Cycling should not be any faster, but I cannot swear to that. I seeded my HOB when I cycled this tank so it didn't take me long at all. I seeded the HOB and added 6 giant danios. It was cycled in about 2 weeks. I added stock very slowly after that since 6 giant danio juveniles was just not much help in terms of waste production LOL. 

#4 you need to prime the unit. You can do this 2 ways. 1st you can fill it up as much as possible when you set it where you want it. Then you attache the hoses on top and make sure they are secure. Then you can finish priming this by using the priming inlet on the intake tube. This is the part that has the screw on top of the tube. It comes with a little funnel to do this with but if that is not there then you can just use any clean funnel (the first time I did this I had failed to put any water in the unit first and I guarantee you that took forever to prime!) Once the filter is filled almost to the top you screw the lid back on that and then you turn the filter on. Make sure the top of the filter is on tight  It will blow out some air for a bit but that should stop inside the first 30-40 minutes. For the first month I had mine it would occasionally spit out air and I never could figure out why. It wasn't ever enough that I was worried, just enough to be curious. I know some of the initial part of this had to do with air in new sponges. 

I really like mine and I hope that yours do you well! I wish I had a second one and could do away with the HOB. Maybe one of these days.


----------



## Suess00 (Sep 5, 2008)

Thanks for the great information.

Just to make sure that I understood you right.

I have to take the top of the Filters off and put water in there before I start the tank right? That is what you were talking about with the funnel.

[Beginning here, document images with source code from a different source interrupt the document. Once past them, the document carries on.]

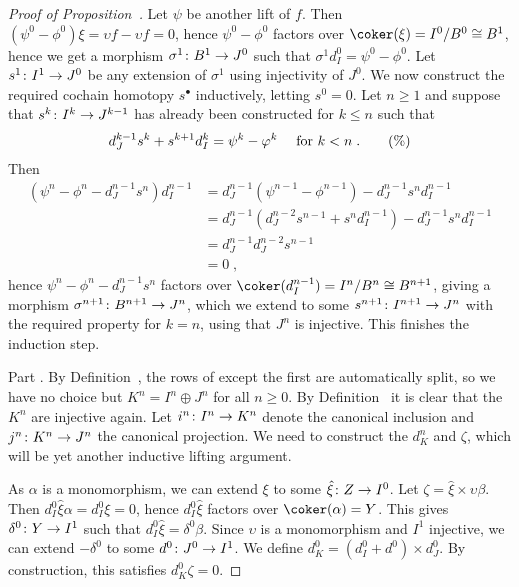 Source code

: \documentclass[a4paper,parskip=half,numbers=enddot, DIV=12]{scrreprt}
\begin{document}
\begin{proof}[Proof of Proposition~]
	Let $\psi $ be another lift of $f$. Then $(\psi^0-\phi^0)\xi=\upsilon f-\upsilon f=0$, hence $\psi^0-\phi^0$ factors over $\coker(\xi)=I^0/B^0\cong B^1$, hence we get a morphism $\sigma^1\colon B^1\morphism J^0$ such that $\sigma^1d_{I }^0=\psi^0-\phi^0$. Let $s^1\colon I^1\morphism J^0$ be any extension of $\sigma^1$ using injectivity of $J^0$. We now construct the required cochain homotopy $s^\bullet $ inductively, letting $s^0=0$. Let $n\geq 1$ and suppose that $s^k\colon I^k\morphism J^{k-1}$ has already been constructed for $k\leq n$ such that
	\begin{align}\lbl{eq:Horseshoe2}
		 d_{J }^{k-1}s^k+s^{k+1}d_{I }^k=\psi^k-\phi^k\quad\text{ for }k<n\;.\tag{\%}
	\end{align}
	Then
	\begin{align*}
		\left(\psi^n-\phi^n-d_{J }^{n-1}s^n\right)d_{I }^{n-1}&=d_{J }^{n-1}\left(\psi^{n-1}-\phi^{n-1}\right)-d_{J }^{n-1}s^nd_{I }^{n-1}\\
		&=d_{J }^{n-1}\left(d_{J }^{n-2}s^{n-1}+s^nd_{I }^{n-1}\right)-d_{J }^{n-1}s^nd_{I }^{n-1}\\
		&=d_{J }^{n-1}d_{J }^{n-2}s^{n-1}\\
		&=0\;,
	\end{align*}
	hence $\psi^n-\phi^n-d_{J }^{n-1}s^n$ factors over $\coker(d_{I }^{n-1})=I^n/B^n\cong B^{n+1}$, giving a morphism $\sigma^{n+1}\colon B^{n+1}\morphism J^n$, which we extend to some $s^{n+1}\colon I^{n+1}\morphism J^n$ with the required property  for $k=n$, using that $J^n$ is injective. This finishes the induction step.
	
	Part . By Definition~, the rows of  except the first are automatically split, so we have no choice but $K^n=I^n\oplus J^n$ for all $n\geq 0$. By Definition~ it is clear that the $K^n$ are injective again. Let $i^n\colon I^n\morphism K^n$ denote the canonical inclusion and $j^n\colon K^n\morphism J^n$ the canonical projection. We need to construct the $d_{K }^n$ and $\zeta$, which will be yet another inductive lifting argument.
	 
	 As $\alpha$ is a monomorphism, we can extend $\xi$ to some $\hat{\xi}\colon Z\morphism I^0$. Let $\zeta=\hat{\xi}\times \upsilon\beta$. Then $d_{I }^0\hat{\xi}\alpha=d_{I }^0\xi=0$, hence $d_{I }^0\hat{\xi}$ factors over $\coker(\alpha)=Y$. This gives $\delta^0\colon Y\morphism I^1$ such that $d_{I }^0\hat{\xi}=\delta^0\beta$. Since $\upsilon$ is a monomorphism and $I^1$ injective, we can extend $-\delta^0$ to some $d^0\colon J^0\morphism I^1$. We define $d_{K }^0=(d_{I }^0+d^0)\times d_{J }^0$. By construction, this satisfies $d_{K }^0\zeta=0$.
	 

\end{proof}
\end{document}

I got a little confused about that but I have that little funnel that you are talking about.


----------



## jones57742 (Sep 8, 2007)

Chris:

Thanks for the PM and hopefully we can hook up this spring in Temple (several real good places to eat groceries around S&W and Chris & I would enjoy meeting you and your wife).

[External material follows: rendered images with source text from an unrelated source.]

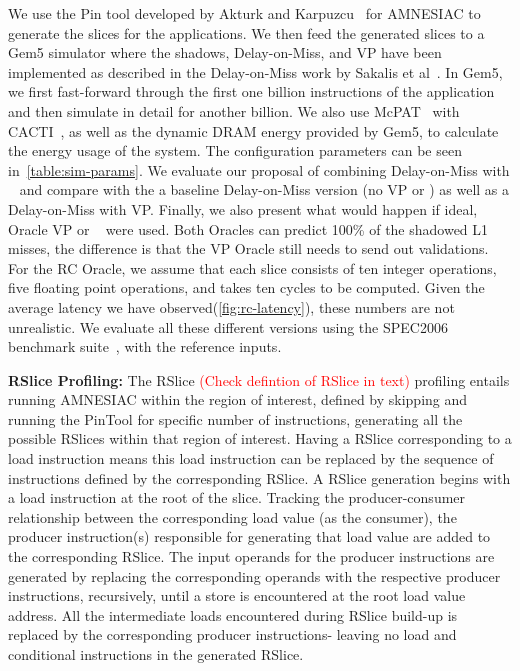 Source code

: We use the Pin tool developed by Akturk and Karpuzcu~\cite{} for AMNESIAC to generate the slices for the applications.
We then feed the generated slices to a Gem5 simulator where the shadows, Delay-on-Miss, and VP have been implemented as described in the Delay-on-Miss work by Sakalis et al~\cite{}. In Gem5, we first fast-forward through the first one billion instructions of the application and then simulate in detail for another billion. We also use McPAT~\cite{} with CACTI~\cite{}, as well as the dynamic DRAM energy provided by Gem5, to calculate the energy usage of the system. The configuration parameters can be seen in~\autoref{table:sim-params}.
We evaluate our proposal of combining Delay-on-Miss with \recomp~  and compare with the a baseline Delay-on-Miss version (no VP or \recomp) as well as a Delay-on-Miss with VP. Finally, we also present what would happen if ideal, Oracle VP or \recomp~ were used. Both Oracles can predict 100\% of the shadowed L1 misses, the difference is that the VP Oracle still needs to send out validations. For the RC Oracle, we assume that each slice consists of ten integer operations, five floating point operations, and takes ten cycles to be computed. Given the average latency we have observed(\autoref{fig:rc-latency}), these numbers are not unrealistic.
We evaluate all these different versions using the SPEC2006 benchmark suite~\cite{}, with the reference inputs.

\noindent \textbf{RSlice Profiling:} 
The RSlice \textcolor{red}{(Check defintion of RSlice in text)} profiling entails running AMNESIAC within the region of interest, defined by skipping and running the PinTool for specific number of instructions, generating all the possible RSlices within that region of interest. Having a RSlice corresponding to a load instruction means this load instruction can be replaced by the sequence of instructions defined by the corresponding RSlice. A RSlice generation begins with a load instruction at the root of the slice. Tracking the producer-consumer relationship between the corresponding load value (as the consumer), the producer instruction(s) responsible for generating that load value are added to the corresponding RSlice. The input operands for the producer instructions are generated by replacing the corresponding operands with the respective producer instructions, recursively, until a store is encountered at the root load value address. All the intermediate loads encountered during RSlice build-up is replaced by the corresponding producer instructions- leaving no load and conditional instructions in the generated RSlice.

The problem with my commenting on a cannister filter is that I have very limited experience with them (that was with an Eheim) and hence please use Obs' judgment if conflicts.



Suess00 said:


> I just bought a used 125 gallon long tank dimensions 73" long, width 21". It is in perfect condition and it also came with 2 Rena X3 filters.


I am proud that you were able to find a larger aquarium as inexpensive as you did.

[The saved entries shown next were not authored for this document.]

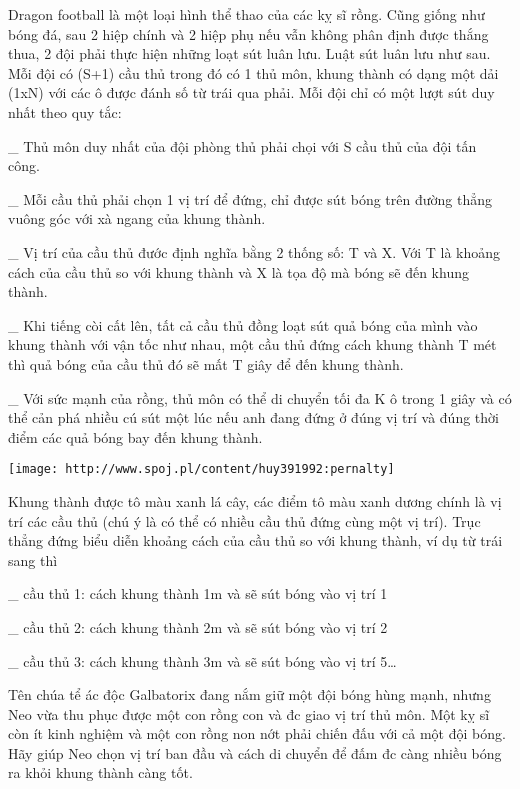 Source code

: Dragon football là một loại hình thể thao của các kỵ sĩ rồng. Cũng giống như bóng đá, sau 2 hiệp chính và 2 hiệp phụ nếu vẫn không phân định được thắng thua, 2 đội phải thực hiện những loạt sút luân lưu. Luật sút luân lưu như sau. Mỗi đội có (S+1) cầu thủ trong đó có 1 thủ môn, khung thành có dạng một dải (1xN) với các ô được đánh số từ trái qua phải. Mỗi đội chỉ có một lượt sút duy nhất theo quy tắc:   


   \_ Thủ môn duy nhất của đội phòng thủ phải chọi với S cầu thủ của đội tấn công.   


   \_ Mỗi cầu thủ phải chọn 1 vị trí để đứng, chỉ được sút bóng trên đường thẳng vuông góc với xà ngang của khung thành.   


   \_ Vị trí của cầu thủ đước định nghĩa bằng 2 thống số: T và X. Với T là khoảng cách của cầu thủ so với khung thành và X là tọa độ mà bóng sẽ đến khung thành.   


   \_ Khi tiếng còi cất lên, tất cả cầu thủ đồng loạt sút quả bóng của mình vào khung thành với vận tốc như nhau, một cầu thủ đứng cách khung thành T mét thì quả bóng của cầu thủ đó sẽ mất T giây để đến khung thành.   


   \_ Với sức mạnh của rồng, thủ môn có thể di chuyển tối đa K ô trong 1 giây và có thể cản phá nhiều cú sút một lúc nếu anh đang đứng ở đúng vị trí và đúng thời điểm các quả bóng bay đến khung thành.   



\texttt{[image: http://www.spoj.pl/content/huy391992:pernalty]}


   Khung thành được tô màu xanh lá cây, các điểm tô màu xanh dương chính là vị trí các cầu thủ (chú ý là có thể có nhiều cầu thủ đứng cùng một vị trí). Trục thẳng đứng biểu diễn khoảng cách của cầu thủ so với khung thành, ví dụ từ trái sang thì   


   \_ cầu thủ 1: cách khung thành 1m và sẽ sút bóng vào vị trí 1   


   \_ cầu thủ 2: cách khung thành 2m và sẽ sút bóng vào vị trí 2   


   \_ cầu thủ 3: cách khung thành 3m và sẽ sút bóng vào vị trí 5…   


   Tên chúa tể ác độc Galbatorix đang nắm giữ một đội bóng hùng mạnh, nhưng Neo vừa thu phục được một con rồng con và đc giao vị trí thủ môn. Một kỵ sĩ còn ít kinh nghiệm và một con rồng non nớt phải chiến đấu với cả một đội bóng. Hãy giúp Neo chọn vị trí ban đầu và cách di chuyển để đấm đc càng nhiều bóng ra khỏi khung thành càng tốt.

This is the *best description of the XP3 *which I could find: is this what you have?

Unfortunately I could not find any flow schematics for this filter.

Please note, and as I believe that I noted in another thread, the rated capacity of the XP3 is 350GPH which implies that you may experience only 175GPH in your real world conditions; you will experience 350GPH from both filters; your turnover rate will be approximately 3X per hour; and hence you will not want to get overstocked; and good maintenance will be necessary.




Suess00 said:


> 1. What kind of maintance do I do on them like changing the filter or the white little cylinder things all the way on the bottom?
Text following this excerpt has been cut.